BRONTË, Charlotte (1816-1855). Autograph manuscript of two poems, "Found in the Inn Belonging to You" ("Thou art a sweet and lovely flower..."), and "Addressed to the Tower of all Nation" ("O thou great thou mighty tower...") dated respectively "U.T. Sept. 28,1829" and "U.T. Oct 7 1829," with a title and two lines of another poem entitled "The Walk," neatly inked out.
2½ pages (53 x 35mm.), IN THE BRONTË'S MICROSCOPIC SCRIPT, with a miniature calligraphic transcript. (Light dampstaining). Dark green morocco gilt-paneled, upper cover tooled in tiny letters, enclosed in a padded compartment in a protective clamshell box, by Sangorski and Sutcliffe.

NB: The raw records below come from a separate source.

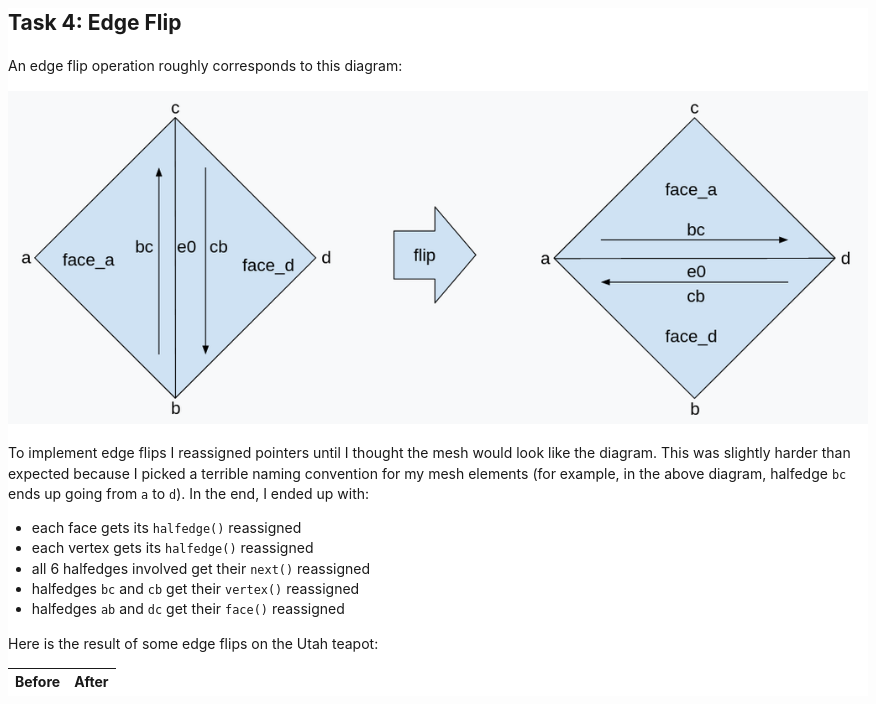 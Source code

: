 ## Task 4: Edge Flip

An edge flip operation roughly corresponds to this diagram:

![](./task4/diagram.png)

To implement edge flips I reassigned pointers until I thought the mesh would look like the diagram. This was slightly harder than expected because I picked a terrible naming convention for my mesh elements (for example, in the above diagram, halfedge `bc` ends up going from `a` to `d`). In the end, I ended up with:
 - each face gets its `halfedge()` reassigned
 - each vertex gets its `halfedge()` reassigned
 - all 6 halfedges involved get their `next()` reassigned
 - halfedges `bc` and `cb` get their `vertex()` reassigned
 - halfedges `ab` and `dc` get their `face()` reassigned

Here is the result of some edge flips on the Utah teapot:

Before | After  
:--:|:--:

ONE OF A VERY FEW OF THE BRONTË CHILDRENS' MICROSCOPIC MANUSCRIPTS STILL IN PRIVATE HANDS
A very characteristic example of the remarkable miniature books and newsletters produced--singly and jointly--by Charlotte, Emily, Ann and Branwell. These two poems, signed "U.T." ("us two"), may have been a joint production, and resemble the contents of a Young Man's Magazine," produced by Charlotte and Branwell. Charlotte would have been at this date 13 years of age. The first poem, "Found in the Inn Belonging to you" comprises eight four line stanzas beginning "Thou art a sweet and lovely flower planted in a fairy's bower cherished by a bright sunbeam watered by a silver stream" Published (with considerable textual variation) in Poems of Charlotte and Branwell Bronte, ed. Wise & Symington, p.75 (Oxford, 1934).

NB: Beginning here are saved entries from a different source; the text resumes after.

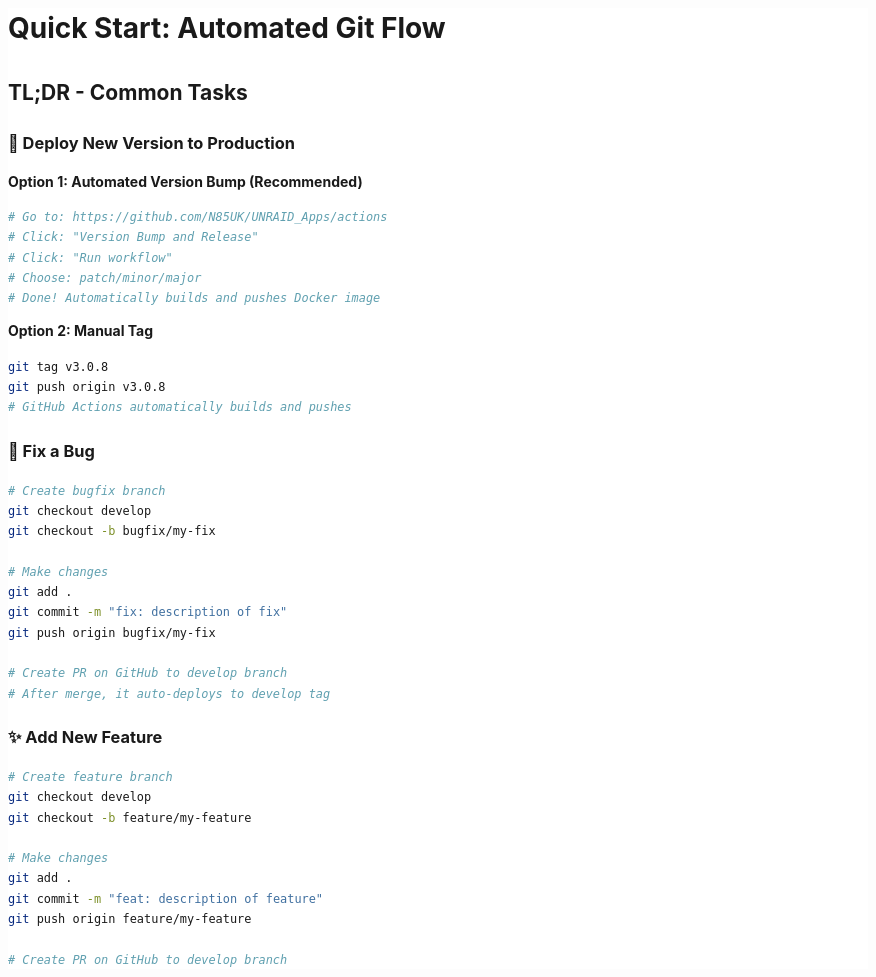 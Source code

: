 # Quick Start: Automated Git Flow

## TL;DR - Common Tasks

### 🚀 Deploy New Version to Production

**Option 1: Automated Version Bump (Recommended)**
```bash
# Go to: https://github.com/N85UK/UNRAID_Apps/actions
# Click: "Version Bump and Release"
# Click: "Run workflow"
# Choose: patch/minor/major
# Done! Automatically builds and pushes Docker image
```

**Option 2: Manual Tag**
```bash
git tag v3.0.8
git push origin v3.0.8
# GitHub Actions automatically builds and pushes
```

### 🐛 Fix a Bug

```bash
# Create bugfix branch
git checkout develop
git checkout -b bugfix/my-fix

# Make changes
git add .
git commit -m "fix: description of fix"
git push origin bugfix/my-fix

# Create PR on GitHub to develop branch
# After merge, it auto-deploys to develop tag
```

### ✨ Add New Feature

```bash
# Create feature branch
git checkout develop
git checkout -b feature/my-feature

# Make changes
git add .
git commit -m "feat: description of feature"
git push origin feature/my-feature

# Create PR on GitHub to develop branch
```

The other poem "Addressed to the Tower of All Nations" comprises four four-lines stanzas beginning: "O thou great thou mighty tower rising so solemnly o'er all this splendid glorious city this city of the sea...." The last stanza reads "And such a charming doggel as this was never wrote not even by the mighty & high sir Walter Scott." "The Tower of Babel," later renamed "The Tower of All Nations," was "a potent symbol to the Brontë children in the framing of their plays." The imaginary realm of Glass Town, setting for a wealth of imaginary plays and poems, drew heavily on the apocalyptic imagery of the mezzotints of John Martin. One famous Martin mezzotint, Belshazzar's Feasts, "hung in the Haworth Parsonage. In the background...looms the image of Babel which the Brontë children knew best. Lightning playing about it, it hovers on the brink of destruction,...a doomed, ambiguous pointer to the mightiness of human aspirations, the futility of human schemes..." (The Cambridge Companion to the Brontës, p.133). Published (with variant readings) in Wise & Symington, p. 76.
Provenance: Arthur A Houghton (sale, Christies London, 13 June 1979, lot 53).